- Opening Delimiter -

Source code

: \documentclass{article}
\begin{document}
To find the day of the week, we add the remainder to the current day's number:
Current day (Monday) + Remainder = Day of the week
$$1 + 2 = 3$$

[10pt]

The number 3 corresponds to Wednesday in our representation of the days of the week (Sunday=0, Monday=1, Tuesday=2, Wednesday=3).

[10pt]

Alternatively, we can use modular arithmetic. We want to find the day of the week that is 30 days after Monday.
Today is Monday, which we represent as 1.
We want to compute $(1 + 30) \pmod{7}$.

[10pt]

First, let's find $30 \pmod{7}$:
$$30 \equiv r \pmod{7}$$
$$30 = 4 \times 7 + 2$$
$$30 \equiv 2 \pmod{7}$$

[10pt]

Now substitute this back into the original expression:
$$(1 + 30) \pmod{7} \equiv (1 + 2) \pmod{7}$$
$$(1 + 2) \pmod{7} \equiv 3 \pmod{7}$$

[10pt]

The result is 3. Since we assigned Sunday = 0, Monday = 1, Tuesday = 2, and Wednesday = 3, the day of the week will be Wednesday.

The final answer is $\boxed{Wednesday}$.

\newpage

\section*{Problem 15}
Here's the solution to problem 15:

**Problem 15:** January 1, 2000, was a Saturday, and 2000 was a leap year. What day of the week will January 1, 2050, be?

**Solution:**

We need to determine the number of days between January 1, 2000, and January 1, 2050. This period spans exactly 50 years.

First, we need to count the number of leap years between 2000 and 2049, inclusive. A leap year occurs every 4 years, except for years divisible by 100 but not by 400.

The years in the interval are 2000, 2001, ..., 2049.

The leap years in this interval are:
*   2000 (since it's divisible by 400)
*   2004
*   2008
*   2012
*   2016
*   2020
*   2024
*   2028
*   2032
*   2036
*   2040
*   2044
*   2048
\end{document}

- Closing Delimiter -
- Opening Delimiter -

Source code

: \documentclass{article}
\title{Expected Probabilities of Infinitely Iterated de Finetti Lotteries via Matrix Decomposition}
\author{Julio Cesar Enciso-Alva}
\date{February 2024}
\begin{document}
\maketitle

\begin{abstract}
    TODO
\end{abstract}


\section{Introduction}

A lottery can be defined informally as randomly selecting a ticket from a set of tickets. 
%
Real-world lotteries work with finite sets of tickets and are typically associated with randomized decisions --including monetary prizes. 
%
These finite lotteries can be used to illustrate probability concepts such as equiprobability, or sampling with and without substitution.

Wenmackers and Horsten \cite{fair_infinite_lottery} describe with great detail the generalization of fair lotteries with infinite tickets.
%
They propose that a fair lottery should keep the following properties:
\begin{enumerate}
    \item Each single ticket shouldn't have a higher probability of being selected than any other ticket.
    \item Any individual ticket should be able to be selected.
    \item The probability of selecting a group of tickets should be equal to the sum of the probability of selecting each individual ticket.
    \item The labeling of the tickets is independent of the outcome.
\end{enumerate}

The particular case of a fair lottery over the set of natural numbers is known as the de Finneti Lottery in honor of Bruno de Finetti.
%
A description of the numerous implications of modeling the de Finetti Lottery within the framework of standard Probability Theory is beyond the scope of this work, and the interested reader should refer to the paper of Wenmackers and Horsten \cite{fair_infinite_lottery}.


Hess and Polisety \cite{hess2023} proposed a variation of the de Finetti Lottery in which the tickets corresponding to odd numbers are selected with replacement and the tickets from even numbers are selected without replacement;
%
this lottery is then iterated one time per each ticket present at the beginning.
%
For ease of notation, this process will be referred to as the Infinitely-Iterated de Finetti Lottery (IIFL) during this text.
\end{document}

- Closing Delimiter -

#### EXERCISE
Return all lines of the data in which the string "that" appears.

#### FINISHED EXERCISE
Alternatively, we can use modular arithmetic. We want to find the day of the week that is 30 days after Monday.
They propose that a fair lottery should keep the following properties:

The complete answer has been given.